Last week, I shared another poem.  This one is by James Wright, and the last lines are:

Suddenly I realized

That if I stepped out of my body I would break

Into blossom.

 Here’s what the past month has taught me.  Loss is not infinite.  I can’t lose Tony any more than I already have.  In many ways I lost myself in my relationship with Tony, and not in a romantic, oh-I-love-you-so-much-I-just-want-to-drown-in-you way, but in a “what the hell happened to me?” sort of way.  This is not a slam at Tony, far from it.  What it is, is an eyes-wide-open realization that I spent my entire marriage taking care of Tony’s needs and ignoring my own.  This is not his fault, nor is it mine, really.  It is, simply, truth.  It was the combination of the truth of who he was, and the truth of who I was.

It is not the truth of who I am.  Not any more.

I haven’t written much here lately because I have been undergoing such an intense breakthrough in terms of who I am and what I want that I haven’t known how to write it.  I have spent most of my life taking care of other people to my own detriment, and I can finally see that.  It’s written on the walls, everywhere, so much larger than life that it’s hard to believe I didn’t see it sooner.

I have spent most of my life feeling unbeautiful, undesirable, unworthy.

I don’t feel that way anymore, and it feels like a miracle to me.  I’ve used butterfly imagery a lot, in my jewelry and art and in my writing.  I felt like an ugly caterpillar for a long time.  I’ve had moments of feeling better about myself, but they’ve always been tied to someone else’s opinion of me.  Tony sensed that, and perhaps because of his own battered self-image, he would sometimes use it against me.  I don’t think it was deliberate.  I think he was so sick that he couldn’t see how he was treating me, and how it hurt me.  I think he couldn’t see beyond his own pain, and neither could I, to temper his words with any knowledge of my own self-worth.

I understood the idea of a therapeutic breakthrough, but didn’t get how deeply profound it would really be.  My relationships with men in particular have been fraught with self-loathing and bad decision making.  I have not thought about myself.  I have not had much fun.

In the wake of all of these breakthroughs, a funny thing happened.

Someone on Facebook started flirting with me.  Paying me compliments.
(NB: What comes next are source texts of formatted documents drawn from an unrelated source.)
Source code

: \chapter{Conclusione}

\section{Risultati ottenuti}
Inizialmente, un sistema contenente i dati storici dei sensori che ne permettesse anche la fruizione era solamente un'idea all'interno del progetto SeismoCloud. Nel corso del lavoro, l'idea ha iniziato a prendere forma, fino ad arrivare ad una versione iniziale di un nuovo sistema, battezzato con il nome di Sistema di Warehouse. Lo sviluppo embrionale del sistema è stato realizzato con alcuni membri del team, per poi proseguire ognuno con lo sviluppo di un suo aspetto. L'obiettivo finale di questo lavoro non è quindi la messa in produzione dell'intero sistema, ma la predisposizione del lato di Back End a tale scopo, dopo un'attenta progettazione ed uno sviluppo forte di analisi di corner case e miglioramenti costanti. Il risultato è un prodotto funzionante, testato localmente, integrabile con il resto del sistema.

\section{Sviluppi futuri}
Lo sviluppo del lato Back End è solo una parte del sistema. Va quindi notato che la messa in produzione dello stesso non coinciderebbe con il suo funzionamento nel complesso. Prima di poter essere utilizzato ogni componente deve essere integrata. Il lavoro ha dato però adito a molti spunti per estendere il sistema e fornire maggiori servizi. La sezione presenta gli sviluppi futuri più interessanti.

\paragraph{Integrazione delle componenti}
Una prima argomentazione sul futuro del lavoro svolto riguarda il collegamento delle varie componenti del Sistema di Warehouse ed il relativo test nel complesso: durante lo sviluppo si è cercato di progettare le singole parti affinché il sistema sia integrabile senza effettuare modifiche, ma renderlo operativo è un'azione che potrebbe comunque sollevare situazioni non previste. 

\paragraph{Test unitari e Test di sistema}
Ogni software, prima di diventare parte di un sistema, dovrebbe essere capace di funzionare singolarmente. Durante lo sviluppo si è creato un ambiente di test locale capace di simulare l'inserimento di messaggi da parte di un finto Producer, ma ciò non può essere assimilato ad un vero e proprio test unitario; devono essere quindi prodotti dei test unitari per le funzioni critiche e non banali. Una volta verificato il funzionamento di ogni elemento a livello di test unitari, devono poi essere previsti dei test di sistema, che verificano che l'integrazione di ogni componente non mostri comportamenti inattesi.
I started having fun, and the breakthroughs and the flirting flipped a switch in my brain.  All of a sudden, I know that I am beautiful and I know that I will never again settle for a relationship with anybody who doesn’t know that I am too.  I never liked pictures of myself, and suddenly I can see beauty in every picture of me.  Suddenly my curvy body and my unruly hair and my dimpled chin are things I like.

Can I even possibly put into words how huge this is, for me?  I spent years hiding, ducking my head, not looking people in the eye.  I spent years feeling terrible about myself.  And now, at the age of 45, I am breaking into blossom.